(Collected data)
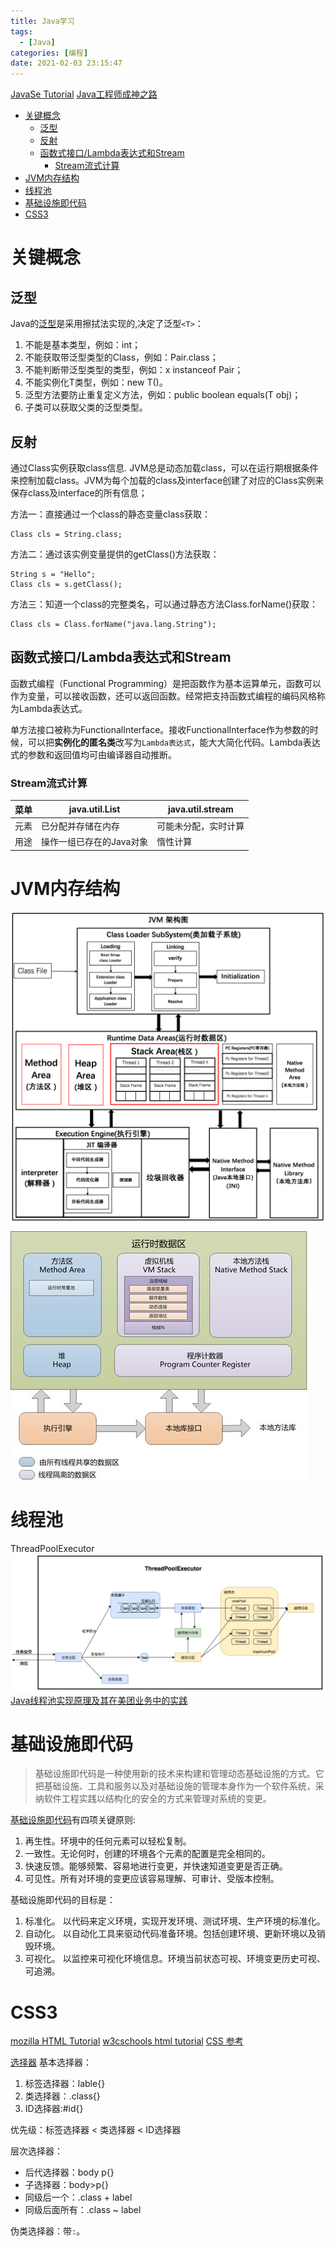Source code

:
 ```yaml
---
title: Java学习
tags:
  - [Java]
categories: [编程]
date: 2021-02-03 23:15:47
---
```

<font face="微软雅黑"> </font>
<center> </center>

<!-- more -->

[JavaSe Tutorial](https://docs.oracle.com/javase/tutorial/)
[Java工程师成神之路](https://hollischuang.github.io/toBeTopJavaer/#/)

- [关键概念](#关键概念)
  - [泛型](#泛型)
  - [反射](#反射)
  - [函数式接口/Lambda表达式和Stream](#函数式接口lambda表达式和stream)
    - [Stream流式计算](#stream流式计算)
- [JVM内存结构](#jvm内存结构)
- [线程池](#线程池)
- [基础设施即代码](#基础设施即代码)
- [CSS3](#css3)

# 关键概念
## 泛型
Java的[泛型](https://www.liaoxuefeng.com/wiki/1252599548343744/1265104600263968)是采用擦拭法实现的,决定了泛型`<T>`：

1. 不能是基本类型，例如：int；
2. 不能获取带泛型类型的Class，例如：Pair<String>.class；
3. 不能判断带泛型类型的类型，例如：x instanceof Pair<String>；
4. 不能实例化T类型，例如：new T()。
5. 泛型方法要防止重复定义方法，例如：public boolean equals(T obj)；
6. 子类可以获取父类的泛型类型<T>。



## 反射
通过Class实例获取class信息.
JVM总是动态加载class，可以在运行期根据条件来控制加载class。JVM为每个加载的class及interface创建了对应的Class实例来保存class及interface的所有信息；

方法一：直接通过一个class的静态变量class获取：

```
Class cls = String.class;

```
方法二：通过该实例变量提供的getClass()方法获取：

```
String s = "Hello";
Class cls = s.getClass();

```
方法三：知道一个class的完整类名，可以通过静态方法Class.forName()获取：
```
Class cls = Class.forName("java.lang.String");

```

## 函数式接口/Lambda表达式和Stream


函数式编程（Functional Programming）是把函数作为基本运算单元，函数可以作为变量，可以接收函数，还可以返回函数。经常把支持函数式编程的编码风格称为Lambda表达式。

单方法接口被称为FunctionalInterface。接收FunctionalInterface作为参数的时候，可以把**实例化的匿名类**改写为`Lambda表达式`，能大大简化代码。Lambda表达式的参数和返回值均可由编译器自动推断。


### Stream流式计算
菜单 | java.util.List | java.util.stream
-|----------------|-----------------
元素 | 已分配并存储在内存 | 可能未分配，实时计算
用途 | 操作一组已存在的Java对象 | 惰性计算


# JVM内存结构
<img src="../images/JVM.png" width = "800"  alt="JVM" align=center />


![Jvm内存](../images/JvmMem.jpg)

# 线程池

ThreadPoolExecutor
![ThreadPoolExecutor](../images/ThreadPoolExecutor.png)
[Java线程池实现原理及其在美团业务中的实践](https://tech.meituan.com/2020/04/02/java-pooling-pratice-in-meituan.html)





# 基础设施即代码

>基础设施即代码是一种使用新的技术来构建和管理动态基础设施的方式。它把基础设施、工具和服务以及对基础设施的管理本身作为一个软件系统，采纳软件工程实践以结构化的安全的方式来管理对系统的变更。

[基础设施即代码](https://insights.thoughtworks.cn/nfrastructure-as-code/)有四项关键原则:
1. 再生性。环境中的任何元素可以轻松复制。
2. 一致性。无论何时，创建的环境各个元素的配置是完全相同的。
3. 快速反馈。能够频繁、容易地进行变更，并快速知道变更是否正确。
4. 可见性。所有对环境的变更应该容易理解、可审计、受版本控制。

基础设施即代码的目标是：
1. 标准化。 以代码来定义环境，实现开发环境、测试环境、生产环境的标准化。
2. 自动化。 以自动化工具来驱动代码准备环境。包括创建环境、更新环境以及销毁环境。
3. 可视化。 以监控来可视化环境信息。环境当前状态可视、环境变更历史可视、可追溯。




# CSS3
[mozilla HTML Tutorial](https://developer.mozilla.org/zh-CN/docs/Web/HTML#tools)
[w3cschools html tutorial](https://www.w3schools.com/html/html_intro.asp)
[CSS 参考](https://developer.mozilla.org/zh-CN/docs/Web/CSS/Reference)

[选择器](https://developer.mozilla.org/zh-CN/docs/Web/CSS/CSS_Selectors)
基本选择器：
1. 标签选择器：lable{}
2. 类选择器：.class{}
3. ID选择器:#id{}


优先级：标签选择器 < 类选择器 < ID选择器

层次选择器：
- 后代选择器：body p{}
- 子选择器：body>p{}
- 同级后一个：.class + label
- 同级后面所有：.class ~ label

伪类选择器：带`:`。





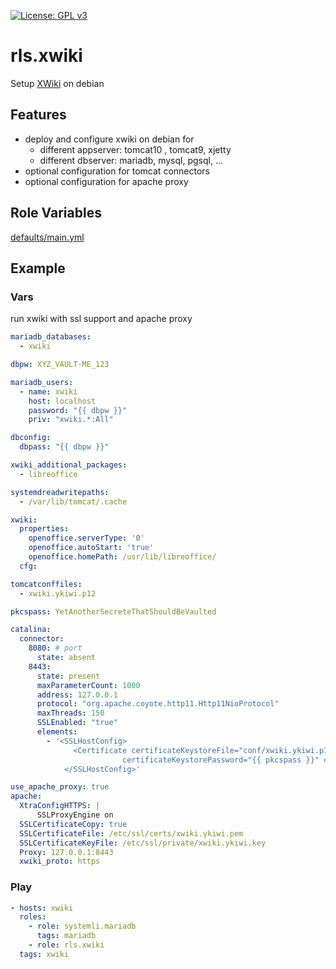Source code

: [![License: GPL v3](https://img.shields.io/badge/License-GPL%20v3-blue.svg)](http://www.gnu.org/licenses/gpl-3.0)


# rls.xwiki

Setup [XWiki](https://www.xwiki.org/) on debian

## Features

  * deploy and configure xwiki on debian for
    * different appserver: tomcat10 , tomcat9, xjetty
    * different dbserver: mariadb, mysql, pgsql, ...
  * optional configuration for tomcat connectors
  * optional configuration for apache proxy

## Role Variables

[defaults/main.yml](defaults/main.yml)


## Example

### Vars

run xwiki with ssl support and apache proxy

```yaml
mariadb_databases:
  - xwiki

dbpw: XYZ_VAULT-ME_123

mariadb_users:
  - name: xwiki
    host: localhost
    password: "{{ dbpw }}"
    priv: "xwiki.*:All"

dbconfig:
  dbpass: "{{ dbpw }}"

xwiki_additional_packages:
  - libreoffice

systemdreadwritepaths:
  - /var/lib/tomcat/.cache

xwiki:
  properties:
    openoffice.serverType: '0'
    openoffice.autoStart: 'true'
    openoffice.homePath: /usr/lib/libreoffice/
  cfg:

tomcatconffiles:
  - xwiki.ykiwi.p12

pkcspass: YetAnotherSecreteThatShouldBeVaulted

catalina:
  connector:
    8080: # port
      state: absent
    8443:
      state: present
      maxParameterCount: 1000
      address: 127.0.0.1
      protocol: "org.apache.coyote.http11.Http11NioProtocol"
      maxThreads: 150
      SSLEnabled: "true"
      elements:
        - '<SSLHostConfig>
              <Certificate certificateKeystoreFile="conf/xwiki.ykiwi.p12"
                         certificateKeystorePassword="{{ pkcspass }}" certificateKeystoreType="PKCS12" />
            </SSLHostConfig>'

use_apache_proxy: true
apache:
  XtraConfigHTTPS: |
      SSLProxyEngine on
  SSLCertificateCopy: true
  SSLCertificateFile: /etc/ssl/certs/xwiki.ykiwi.pem
  SSLCertificateKeyFile: /etc/ssl/private/xwiki.ykiwi.key
  Proxy: 127.0.0.1:8443
  xwiki_proto: https
```
### Play

```yaml
- hosts: xwiki
  roles:
    - role: systemli.mariadb
      tags: mariadb
    - role: rls.xwiki
  tags: xwiki
```
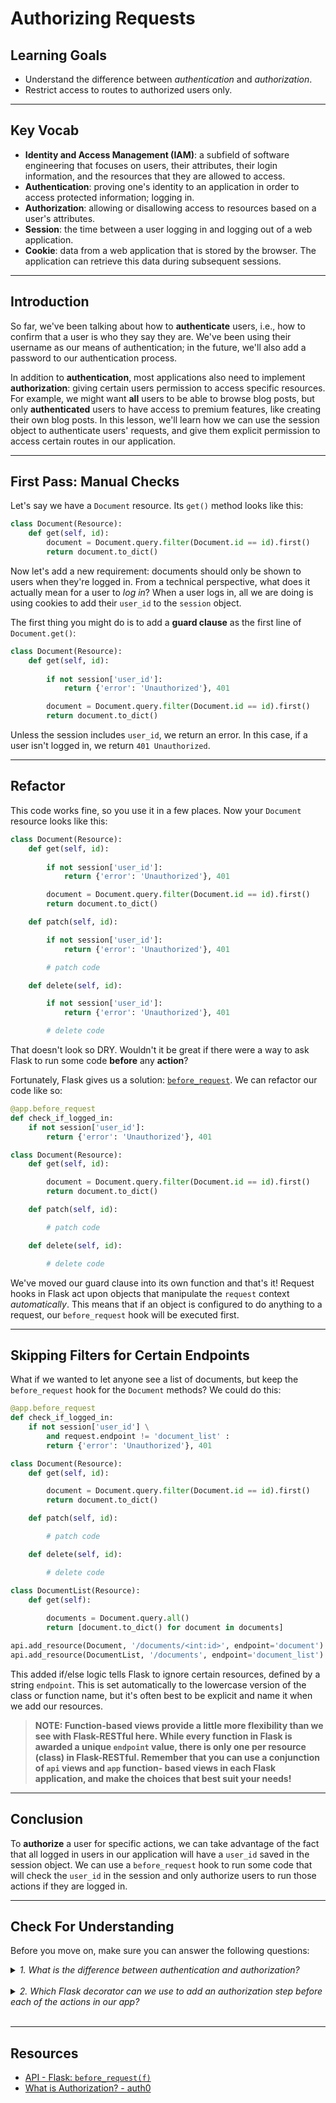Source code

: # Authorizing Requests

## Learning Goals

- Understand the difference between _authentication_ and _authorization_.
- Restrict access to routes to authorized users only.

***

## Key Vocab

- **Identity and Access Management (IAM)**: a subfield of software engineering that
  focuses on users, their attributes, their login information, and the resources
  that they are allowed to access.
- **Authentication**: proving one's identity to an application in order to
  access protected information; logging in.
- **Authorization**: allowing or disallowing access to resources based on a
  user's attributes.
- **Session**: the time between a user logging in and logging out of a web
  application.
- **Cookie**: data from a web application that is stored by the browser. The
  application can retrieve this data during subsequent sessions.

***

## Introduction

So far, we've been talking about how to **authenticate** users, i.e., how to
confirm that a user is who they say they are. We've been using their username as
our means of authentication; in the future, we'll also add a password to our
authentication process.

In addition to **authentication**, most applications also need to implement
**authorization**: giving certain users permission to access specific resources.
For example, we might want **all** users to be able to browse blog posts, but
only **authenticated** users to have access to premium features, like creating
their own blog posts. In this lesson, we'll learn how we can use the session
object to authenticate users' requests, and give them explicit permission to
access certain routes in our application.

***

## First Pass: Manual Checks

Let's say we have a `Document` resource. Its `get()` method looks like this:

```py
class Document(Resource):
    def get(self, id):
        document = Document.query.filter(Document.id == id).first()
        return document.to_dict()

```

Now let's add a new requirement: documents should only be shown to users when
they're logged in. From a technical perspective, what does it actually mean for
a user to _log in_? When a user logs in, all we are doing is using cookies to
add their `user_id` to the `session` object.

The first thing you might do is to add a **guard clause** as the first line of
`Document.get()`:

```py
class Document(Resource):
    def get(self, id):
        
        if not session['user_id']:
            return {'error': 'Unauthorized'}, 401

        document = Document.query.filter(Document.id == id).first()
        return document.to_dict()

```

Unless the session includes `user_id`, we return an error. In this case, if a
user isn't logged in, we return `401 Unauthorized`.

***

## Refactor

This code works fine, so you use it in a few places. Now your
`Document` resource looks like this:

```py
class Document(Resource):
    def get(self, id):
        
        if not session['user_id']:
            return {'error': 'Unauthorized'}, 401

        document = Document.query.filter(Document.id == id).first()
        return document.to_dict()

    def patch(self, id):

        if not session['user_id']:
            return {'error': 'Unauthorized'}, 401

        # patch code

    def delete(self, id):

        if not session['user_id']:
            return {'error': 'Unauthorized'}, 401

        # delete code
```

That doesn't look so DRY. Wouldn't it be great if there were a way to ask Flask
to run some code **before** any **action**?

Fortunately, Flask gives us a solution: [`before_request`][before]. We can
refactor our code like so:

```py
@app.before_request
def check_if_logged_in:
    if not session['user_id']:
        return {'error': 'Unauthorized'}, 401

class Document(Resource):
    def get(self, id):

        document = Document.query.filter(Document.id == id).first()
        return document.to_dict()

    def patch(self, id):

        # patch code

    def delete(self, id):

        # delete code
```

We've moved our guard clause into its own function and that's it! Request hooks
in Flask act upon objects that manipulate the `request` context _automatically_.
This means that if an object is configured to do anything to a request, our
`before_request` hook will be executed first.

***

## Skipping Filters for Certain Endpoints

What if we wanted to let anyone see a list of documents, but keep the
`before_request` hook for the `Document` methods? We could do this:

```py
@app.before_request
def check_if_logged_in:
    if not session['user_id'] \
        and request.endpoint != 'document_list' :
        return {'error': 'Unauthorized'}, 401

class Document(Resource):
    def get(self, id):

        document = Document.query.filter(Document.id == id).first()
        return document.to_dict()

    def patch(self, id):

        # patch code

    def delete(self, id):

        # delete code

class DocumentList(Resource):
    def get(self):
        
        documents = Document.query.all()
        return [document.to_dict() for document in documents]

api.add_resource(Document, '/documents/<int:id>', endpoint='document')
api.add_resource(DocumentList, '/documents', endpoint='document_list')

```

This added if/else logic tells Flask to ignore certain resources, defined by a
string `endpoint`. This is set automatically to the lowercase version of the
class or function name, but it's often best to be explicit and name it when we
add our resources.

> **NOTE: Function-based views provide a little more flexibility than we see
> with Flask-RESTful here. While every function in Flask is awarded a unique
> `endpoint` value, there is only one per resource (class) in Flask-RESTful.
> Remember that you can use a conjunction of `api` views and `app` function-
> based views in each Flask application, and make the choices that best suit
> your needs!**

***

## Conclusion

To **authorize** a user for specific actions, we can take advantage of the fact
that all logged in users in our application will have a `user_id` saved in the
session object. We can use a `before_request` hook to run some code that will
check the `user_id` in the session and only authorize users to run those
actions if they are logged in.

***

## Check For Understanding

Before you move on, make sure you can answer the following questions:

<details>
  <summary>
    <em>1. What is the difference between authentication and authorization?</em>
  </summary>

  <p>Authentication is the process of proving you are who you are- i.e., logging
     in.</p>
  <p>Authorization is the process of deciding who gets access to what. This
     usually includes a check to see if a user is logged in, but it can also
     involve unique privileges that they have within the app, like which
     profiles you can view in full on Instagram.</p>
</details>
<br/>

<details>
  <summary>
    <em>2. Which Flask decorator can we use to add an authorization step
        before each of the actions in our app?</em>
  </summary>

  <p>The <code>before_request</code> hook.</p>
  <p>Remember that conditional statements in your <code>before_request</code>
     block can whitelist certain views.</p>
</details>
<br/>

***

## Resources

- [API - Flask: `before_request(f)`][before]
- [What is Authorization? - auth0](https://auth0.com/intro-to-iam/what-is-authorization)

[before]: https://flask.palletsprojects.com/en/2.2.x/api/?highlight=before_request#flask.Flask.before_request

#### Problem statement:
Scan the records above for the string "routes", then copy each line where it turns up.

#### Task response:
- Restrict access to routes to authorized users only.
access certain routes in our application.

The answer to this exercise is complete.